Is investing getting cheaper?
Probably. The May 3rd edition of The Economist sheds some light on a topic we spend a lot of time thinking about at Sharesight: the fixed costs of investing. Their cover teased the topic with the words “Death of the fund manager,” but they wouldn’t be The Economist without eye-catching headlines and witty captions.
No one is dying, that’s an overstatement. Last time we craned our necks at the Perpetual skyscraper in Sydney it seemed like they were still paying the window washers. The briefing Will invest for food, was a terrific look at how passive, low-cost investment options are putting the squeeze on more expensive, active fund managers. People in workforces worldwide (or their employers or governments) are demanding lower fees for their investments, particularly for pensions. Now, we love active managers who earn their fees, but there are too many sub-par managers charging too much money to people who have no idea what they're paying for.
We’ll let you read the article yourselves, but they covered an especially fascinating topic: the psychology behind the price it takes to invest. Because returns on investments (particularly in funds) aren’t seen for years, the low-cost options aren’t the most popular. If commissions paid to advisers are baked into the net return, investors feel like they’re getting something for free, which they prefer to paying even a tiny, up-front fixed fee.
Furthermore, well-heeled investors tend to think that an expensive manager must be exclusive, and therefore, worth it. That’s bananas. Warren Buffett didn’t earn the moniker “Oracle of Omaha” by picking expensive stocks. Bernie Madoff was exclusive. Part of his con was turning people away from his fund to preserve an aura of exclusivity. How’d that turn out?
The Economist touched on the passive versus active debate too. This merits a separate blog post, but we believe most people have room for indexing in their portfolios. Especially folks who don’t have proper investment training, don’t have time to research, or are especially risk-averse. We love picking stocks, but it (should) take time and know-how.
We wish the briefing took one step further. They hinted at the topic by mentioning the changes in the music and book industry...
If the price of active management is being forced downwards, won’t this force active managers to seek larger customer bases?
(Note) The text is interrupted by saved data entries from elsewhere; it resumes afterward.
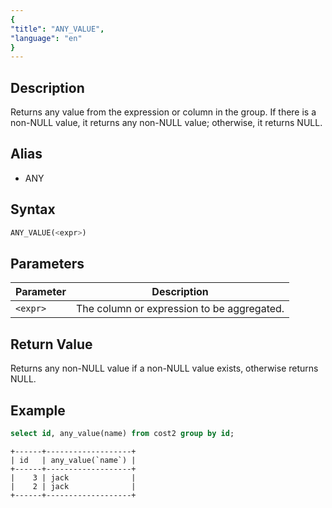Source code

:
 ```yaml
---
{
"title": "ANY_VALUE",
"language": "en"
}
---
```


## Description

Returns any value from the expression or column in the group. If there is a non-NULL value, it returns any non-NULL value; otherwise, it returns NULL.

## Alias

- ANY

## Syntax

```sql
ANY_VALUE(<expr>)
```

## Parameters

| Parameter | Description |
| -- | -- |
| `<expr>` | The column or expression to be aggregated. |

## Return Value

Returns any non-NULL value if a non-NULL value exists, otherwise returns NULL.

## Example

```sql
select id, any_value(name) from cost2 group by id;
```

```text
+------+-------------------+
| id   | any_value(`name`) |
+------+-------------------+
|    3 | jack              |
|    2 | jack              |
+------+-------------------+
```

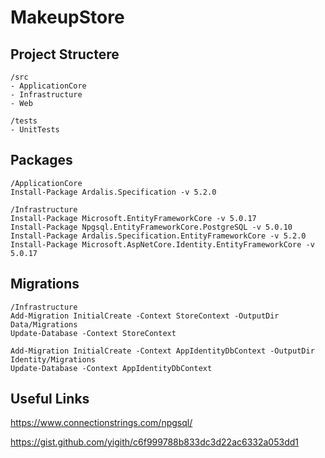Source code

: # MakeupStore

## Project Structere

```
/src
- ApplicationCore
- Infrastructure
- Web

/tests
- UnitTests
```
## Packages

```
/ApplicationCore
Install-Package Ardalis.Specification -v 5.2.0

/Infrastructure
Install-Package Microsoft.EntityFrameworkCore -v 5.0.17
Install-Package Npgsql.EntityFrameworkCore.PostgreSQL -v 5.0.10
Install-Package Ardalis.Specification.EntityFrameworkCore -v 5.2.0
Install-Package Microsoft.AspNetCore.Identity.EntityFrameworkCore -v 5.0.17

```
## Migrations
```
/Infrastructure
Add-Migration InitialCreate -Context StoreContext -OutputDir Data/Migrations
Update-Database -Context StoreContext

Add-Migration InitialCreate -Context AppIdentityDbContext -OutputDir Identity/Migrations
Update-Database -Context AppIdentityDbContext

```

## Useful Links
https://www.connectionstrings.com/npgsql/

https://gist.github.com/yigith/c6f999788b833dc3d22ac6332a053dd1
How will they sell their funds to us, the retail investors? Our hope is the downward pricing pressure on active managers spurs the creation of investment marketplaces. An “app store,” of options. We love high quality active managers with conviction. A marketplace would hopefully highlight the best active managers and allow investors to make like comparisons of fees and returns data alongside the index trackers.
At Sharesight, we provide a product that’s about letting you control your portfolio data. We’re passionate about the idea that you own your investment data and can tap into a marketplace of best-of-breed apps. Aggregation, access, and portability. After all, we want to invest in everything that professionals have access to.
Investing will always introduce the unknown. The only certainty is that it will cost you something to do it and to keep track of it. So why not control what you can?
Oh, and as good as The Economist is at headlines and captions, we’ve yet to see one better than the New York Post.